* [Task directions]: In the material below, find the line that contains "- 고차 컴포넌트 (HOC)" and the line that contains "## 5일차: 성능 최적화와 실전 프로젝트", then write out exactly those two lines and everything between them.

Material provided: Begin

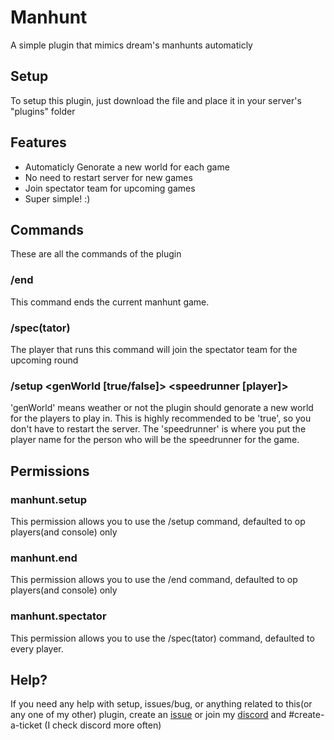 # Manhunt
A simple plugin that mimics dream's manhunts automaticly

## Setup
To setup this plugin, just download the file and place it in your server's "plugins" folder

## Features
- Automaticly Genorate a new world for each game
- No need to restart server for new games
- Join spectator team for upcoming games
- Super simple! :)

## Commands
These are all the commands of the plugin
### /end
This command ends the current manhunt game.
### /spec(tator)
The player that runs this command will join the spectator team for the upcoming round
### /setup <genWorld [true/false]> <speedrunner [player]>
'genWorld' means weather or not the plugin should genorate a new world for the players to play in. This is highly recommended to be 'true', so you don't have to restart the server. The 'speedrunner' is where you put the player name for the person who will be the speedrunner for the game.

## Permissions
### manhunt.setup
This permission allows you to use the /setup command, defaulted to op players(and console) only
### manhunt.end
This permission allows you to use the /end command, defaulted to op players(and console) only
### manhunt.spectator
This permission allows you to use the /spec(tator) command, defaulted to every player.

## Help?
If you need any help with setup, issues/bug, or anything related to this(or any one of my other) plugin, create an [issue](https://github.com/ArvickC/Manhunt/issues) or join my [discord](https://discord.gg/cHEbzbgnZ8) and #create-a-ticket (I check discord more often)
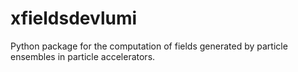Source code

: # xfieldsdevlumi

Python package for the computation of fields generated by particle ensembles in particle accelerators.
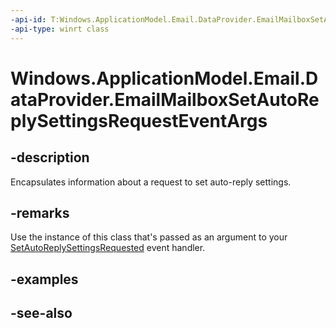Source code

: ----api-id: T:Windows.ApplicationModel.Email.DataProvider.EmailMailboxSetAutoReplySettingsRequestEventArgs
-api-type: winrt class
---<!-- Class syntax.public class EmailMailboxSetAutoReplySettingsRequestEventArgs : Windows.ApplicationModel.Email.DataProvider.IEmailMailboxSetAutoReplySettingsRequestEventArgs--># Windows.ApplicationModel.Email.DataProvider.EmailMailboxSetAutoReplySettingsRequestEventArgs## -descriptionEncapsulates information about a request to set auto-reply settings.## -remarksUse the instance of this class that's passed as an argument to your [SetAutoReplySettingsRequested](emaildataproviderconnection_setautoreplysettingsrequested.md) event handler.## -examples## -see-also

Material provided: End
Material provided: Begin

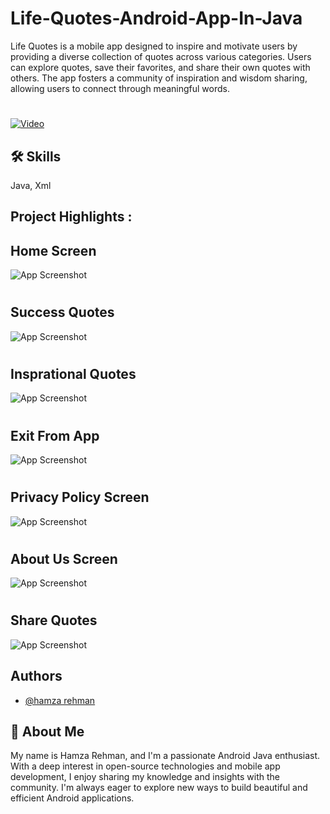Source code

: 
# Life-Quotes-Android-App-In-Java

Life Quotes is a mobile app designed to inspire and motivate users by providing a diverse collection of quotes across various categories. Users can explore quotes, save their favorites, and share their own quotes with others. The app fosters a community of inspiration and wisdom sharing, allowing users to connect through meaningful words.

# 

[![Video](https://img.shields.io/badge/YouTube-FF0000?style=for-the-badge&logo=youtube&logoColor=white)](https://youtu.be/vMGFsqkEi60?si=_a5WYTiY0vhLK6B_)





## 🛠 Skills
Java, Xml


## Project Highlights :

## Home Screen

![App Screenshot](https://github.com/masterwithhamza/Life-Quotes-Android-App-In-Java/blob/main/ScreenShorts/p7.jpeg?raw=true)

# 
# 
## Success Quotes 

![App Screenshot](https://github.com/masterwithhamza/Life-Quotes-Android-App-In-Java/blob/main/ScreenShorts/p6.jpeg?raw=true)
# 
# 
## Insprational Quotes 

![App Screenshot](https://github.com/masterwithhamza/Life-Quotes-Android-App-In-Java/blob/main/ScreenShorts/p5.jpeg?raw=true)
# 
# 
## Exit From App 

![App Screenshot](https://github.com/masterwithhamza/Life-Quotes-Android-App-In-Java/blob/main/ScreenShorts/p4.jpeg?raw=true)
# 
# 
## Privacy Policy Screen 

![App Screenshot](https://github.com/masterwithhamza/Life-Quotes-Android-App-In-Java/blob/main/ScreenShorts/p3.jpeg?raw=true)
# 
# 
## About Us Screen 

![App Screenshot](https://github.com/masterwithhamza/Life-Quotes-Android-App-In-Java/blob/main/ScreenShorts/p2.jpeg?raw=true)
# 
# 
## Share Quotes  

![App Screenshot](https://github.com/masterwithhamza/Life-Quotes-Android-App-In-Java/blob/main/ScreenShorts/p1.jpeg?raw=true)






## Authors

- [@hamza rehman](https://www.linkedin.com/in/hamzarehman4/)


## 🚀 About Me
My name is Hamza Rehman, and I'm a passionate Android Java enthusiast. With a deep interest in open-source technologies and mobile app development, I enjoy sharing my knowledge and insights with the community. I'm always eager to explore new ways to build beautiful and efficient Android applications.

Material provided: End
Material provided: Begin

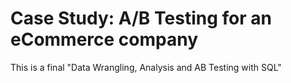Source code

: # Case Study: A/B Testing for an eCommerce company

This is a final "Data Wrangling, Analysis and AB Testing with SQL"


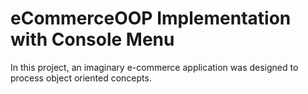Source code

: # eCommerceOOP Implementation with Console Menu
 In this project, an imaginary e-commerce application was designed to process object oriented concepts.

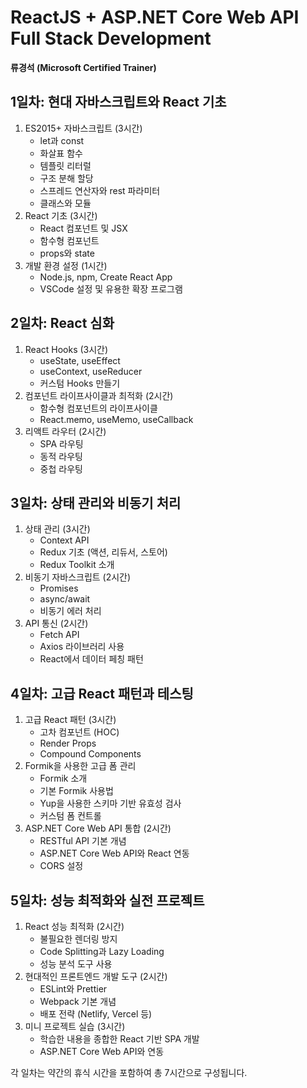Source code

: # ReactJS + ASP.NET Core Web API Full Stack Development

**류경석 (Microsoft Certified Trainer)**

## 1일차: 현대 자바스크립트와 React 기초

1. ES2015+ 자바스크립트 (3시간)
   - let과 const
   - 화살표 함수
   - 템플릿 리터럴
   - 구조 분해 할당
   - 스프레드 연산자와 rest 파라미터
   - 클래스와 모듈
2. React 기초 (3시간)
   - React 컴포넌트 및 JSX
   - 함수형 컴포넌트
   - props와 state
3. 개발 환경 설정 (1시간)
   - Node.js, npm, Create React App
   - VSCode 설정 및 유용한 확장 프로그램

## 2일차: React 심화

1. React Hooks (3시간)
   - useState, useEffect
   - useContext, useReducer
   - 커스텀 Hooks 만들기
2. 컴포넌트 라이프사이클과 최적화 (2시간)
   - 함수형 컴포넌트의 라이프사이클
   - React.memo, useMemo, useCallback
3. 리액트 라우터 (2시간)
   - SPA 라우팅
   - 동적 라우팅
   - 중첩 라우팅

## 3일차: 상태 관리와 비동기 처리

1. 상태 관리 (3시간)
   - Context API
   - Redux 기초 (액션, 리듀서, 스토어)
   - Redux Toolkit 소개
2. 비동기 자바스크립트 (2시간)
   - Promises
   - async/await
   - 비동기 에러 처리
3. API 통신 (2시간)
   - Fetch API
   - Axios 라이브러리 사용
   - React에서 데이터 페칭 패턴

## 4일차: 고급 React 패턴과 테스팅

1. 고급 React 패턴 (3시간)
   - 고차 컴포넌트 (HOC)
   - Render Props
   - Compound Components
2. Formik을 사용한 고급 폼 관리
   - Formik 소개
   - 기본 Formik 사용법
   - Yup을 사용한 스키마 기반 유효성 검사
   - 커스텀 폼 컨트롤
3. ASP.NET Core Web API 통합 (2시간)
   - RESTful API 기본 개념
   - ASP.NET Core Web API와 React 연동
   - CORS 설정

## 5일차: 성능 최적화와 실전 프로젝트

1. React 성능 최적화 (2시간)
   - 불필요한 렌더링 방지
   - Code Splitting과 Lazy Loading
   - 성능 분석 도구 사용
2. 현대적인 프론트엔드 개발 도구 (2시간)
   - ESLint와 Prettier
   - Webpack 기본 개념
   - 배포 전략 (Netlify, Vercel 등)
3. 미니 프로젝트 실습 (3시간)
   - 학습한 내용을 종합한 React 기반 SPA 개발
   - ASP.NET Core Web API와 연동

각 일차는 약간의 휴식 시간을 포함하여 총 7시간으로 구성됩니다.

Material provided: End

* [Solution]:
   - 고차 컴포넌트 (HOC)
   - Render Props
   - Compound Components
2. Formik을 사용한 고급 폼 관리
   - Formik 소개
   - 기본 Formik 사용법
   - Yup을 사용한 스키마 기반 유효성 검사
   - 커스텀 폼 컨트롤
3. ASP.NET Core Web API 통합 (2시간)
   - RESTful API 기본 개념
   - ASP.NET Core Web API와 React 연동
   - CORS 설정

## 5일차: 성능 최적화와 실전 프로젝트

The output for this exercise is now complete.